> **EXERCISE AIM**:
For each line below that contains the word "iter", return that line.

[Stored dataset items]
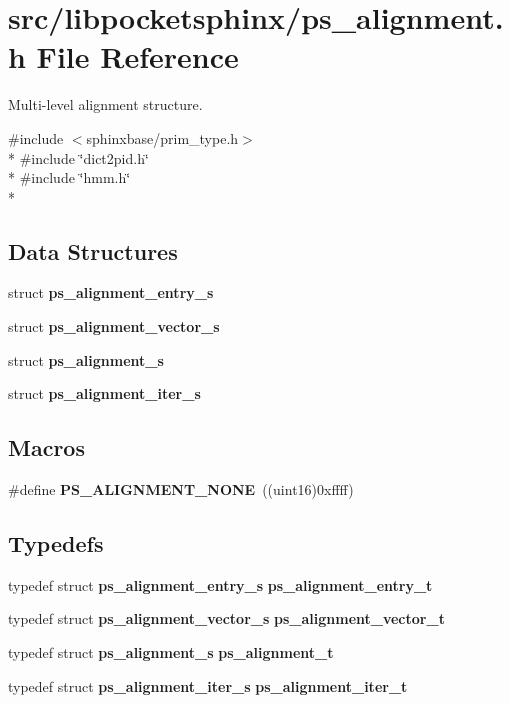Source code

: \section{src/libpocketsphinx/ps\+\_\+alignment.h File Reference}
\label{ps__alignment_8h}


Multi-\/level alignment structure.  


{\ttfamily \#include $<$sphinxbase/prim\+\_\+type.\+h$>$}\\*
{\ttfamily \#include \char`\"{}dict2pid.\+h\char`\"{}}\\*
{\ttfamily \#include \char`\"{}hmm.\+h\char`\"{}}\\*
\subsection*{Data Structures}
\begin{DoxyCompactItemize}
\item 
struct {\bf ps\+\_\+alignment\+\_\+entry\+\_\+s}
\item 
struct {\bf ps\+\_\+alignment\+\_\+vector\+\_\+s}
\item 
struct {\bf ps\+\_\+alignment\+\_\+s}
\item 
struct {\bf ps\+\_\+alignment\+\_\+iter\+\_\+s}
\end{DoxyCompactItemize}
\subsection*{Macros}
\begin{DoxyCompactItemize}
\item 
\#define {\bfseries P\+S\+\_\+\+A\+L\+I\+G\+N\+M\+E\+N\+T\+\_\+\+N\+O\+N\+E}~((uint16)0xffff)\label{ps__alignment_8h_aa6ddcfcd7598f1b50582dd5489e63e50}

\end{DoxyCompactItemize}
\subsection*{Typedefs}
\begin{DoxyCompactItemize}
\item 
typedef struct {\bf ps\+\_\+alignment\+\_\+entry\+\_\+s} {\bfseries ps\+\_\+alignment\+\_\+entry\+\_\+t}\label{ps__alignment_8h_abf89e73906a29024da48581f645e3c98}

\item 
typedef struct {\bf ps\+\_\+alignment\+\_\+vector\+\_\+s} {\bfseries ps\+\_\+alignment\+\_\+vector\+\_\+t}\label{ps__alignment_8h_a57f06576e882630108c834e1a53a46d7}

\item 
typedef struct {\bf ps\+\_\+alignment\+\_\+s} {\bfseries ps\+\_\+alignment\+\_\+t}\label{ps__alignment_8h_a62983def0c01226bda91e6794a7f61f1}

\item 
typedef struct {\bf ps\+\_\+alignment\+\_\+iter\+\_\+s} {\bfseries ps\+\_\+alignment\+\_\+iter\+\_\+t}\label{ps__alignment_8h_afe48426a7d6bd0d7af628c4efc877ad8}

\end{DoxyCompactItemize}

> **SOLUTION FOR THIS TASK**:
struct {\bf ps\+\_\+alignment\+\_\+iter\+\_\+s}
typedef struct {\bf ps\+\_\+alignment\+\_\+iter\+\_\+s} {\bfseries ps\+\_\+alignment\+\_\+iter\+\_\+t}\label{ps__alignment_8h_afe48426a7d6bd0d7af628c4efc877ad8}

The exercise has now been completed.